Certes, tout est relatif, à commencer par l'album même de ce cher Thierry Stremler. Dans la jeune génération, personne, il va sans dire, ne rivalise encore avec le verbe sophistiqué et riche de Gainsbourg. Ceci posé, l'après-Gainsbourg se démasque plus dans l'esprit et dans l'attitude. Thierry Stremler n'échappe pas à la règle. D'un bout à l'autre de cette collection de douze chansons, comme d'autres, il trimbale une nonchalance désabusée et grinçante, telle une marque de fabrique. Qu'il évoque avec humour son expérience au rayon vins d'un grand magasin parisien (Sur la surface de vente), avec un certain fatalisme sa vie amoureuse (Je ne suis Dieu que pour elle, Une proie facile), ou avec cynisme les relations sociales (Fracture sociale), Thierry Stremler impose un style en devenir qui ne se départit jamais d'un minimum de tendresse. Pas étonnant qu'il ait notamment rodé son répertoire chanson en première partie d'Alain Souchon, Matthieu Boogaerts ou encore M, avec qui naîtra une amitié sensible sur cet album, enregistré fin 1999 dans le home studio du fils Chédid et coproduit par Pascal Colon (qui, outre son travail pour M, a œuvré pour Les Innocents et Jean-Benoît Dunckel de Air).

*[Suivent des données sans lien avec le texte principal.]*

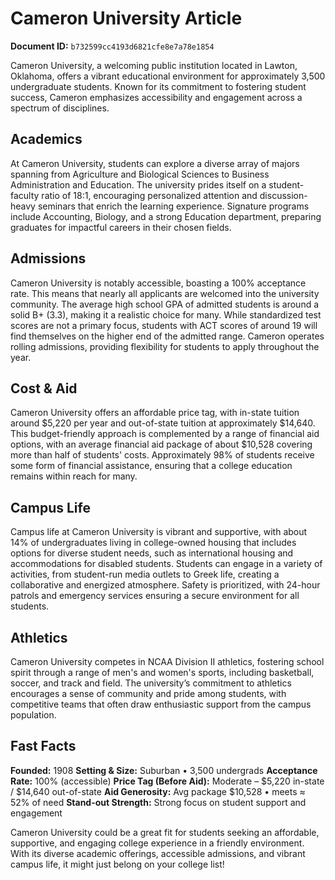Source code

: # Cameron University Article

**Document ID:** `b732599cc4193d6821cfe8e7a78e1854`

Cameron University, a welcoming public institution located in Lawton, Oklahoma, offers a vibrant educational environment for approximately 3,500 undergraduate students. Known for its commitment to fostering student success, Cameron emphasizes accessibility and engagement across a spectrum of disciplines.

## Academics
At Cameron University, students can explore a diverse array of majors spanning from Agriculture and Biological Sciences to Business Administration and Education. The university prides itself on a student-faculty ratio of 18:1, encouraging personalized attention and discussion-heavy seminars that enrich the learning experience. Signature programs include Accounting, Biology, and a strong Education department, preparing graduates for impactful careers in their chosen fields.

## Admissions
Cameron University is notably accessible, boasting a 100% acceptance rate. This means that nearly all applicants are welcomed into the university community. The average high school GPA of admitted students is around a solid B+ (3.3), making it a realistic choice for many. While standardized test scores are not a primary focus, students with ACT scores of around 19 will find themselves on the higher end of the admitted range. Cameron operates rolling admissions, providing flexibility for students to apply throughout the year.

## Cost & Aid
Cameron University offers an affordable price tag, with in-state tuition around $5,220 per year and out-of-state tuition at approximately $14,640. This budget-friendly approach is complemented by a range of financial aid options, with an average financial aid package of about $10,528 covering more than half of students' costs. Approximately 98% of students receive some form of financial assistance, ensuring that a college education remains within reach for many.

## Campus Life
Campus life at Cameron University is vibrant and supportive, with about 14% of undergraduates living in college-owned housing that includes options for diverse student needs, such as international housing and accommodations for disabled students. Students can engage in a variety of activities, from student-run media outlets to Greek life, creating a collaborative and energized atmosphere. Safety is prioritized, with 24-hour patrols and emergency services ensuring a secure environment for all students.

## Athletics
Cameron University competes in NCAA Division II athletics, fostering school spirit through a range of men's and women's sports, including basketball, soccer, and track and field. The university’s commitment to athletics encourages a sense of community and pride among students, with competitive teams that often draw enthusiastic support from the campus population.

## Fast Facts
**Founded:** 1908
**Setting & Size:** Suburban • 3,500 undergrads
**Acceptance Rate:** 100% (accessible)
**Price Tag (Before Aid):** Moderate – $5,220 in-state / $14,640 out-of-state
**Aid Generosity:** Avg package $10,528 • meets ≈ 52% of need
**Stand-out Strength:** Strong focus on student support and engagement

Cameron University could be a great fit for students seeking an affordable, supportive, and engaging college experience in a friendly environment. With its diverse academic offerings, accessible admissions, and vibrant campus life, it might just belong on your college list!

Autre connection M : Pierre-Alain Dahan, batteur sur la tournée M. Le fait que cet album de chansons, musicalement assez traditionnelles (guitare, basse, batterie), ait séduit le label Solid, bastion des musiques électroniques (Etienne de Crécy, Alex Gopher, Cosmo Vitelli…), prouve au moins que Stremler possède une personnalité apte à séduire au-delà du cercle des amateurs de chansons, qui atténue assez bien quelques faiblesses bien compréhensibles.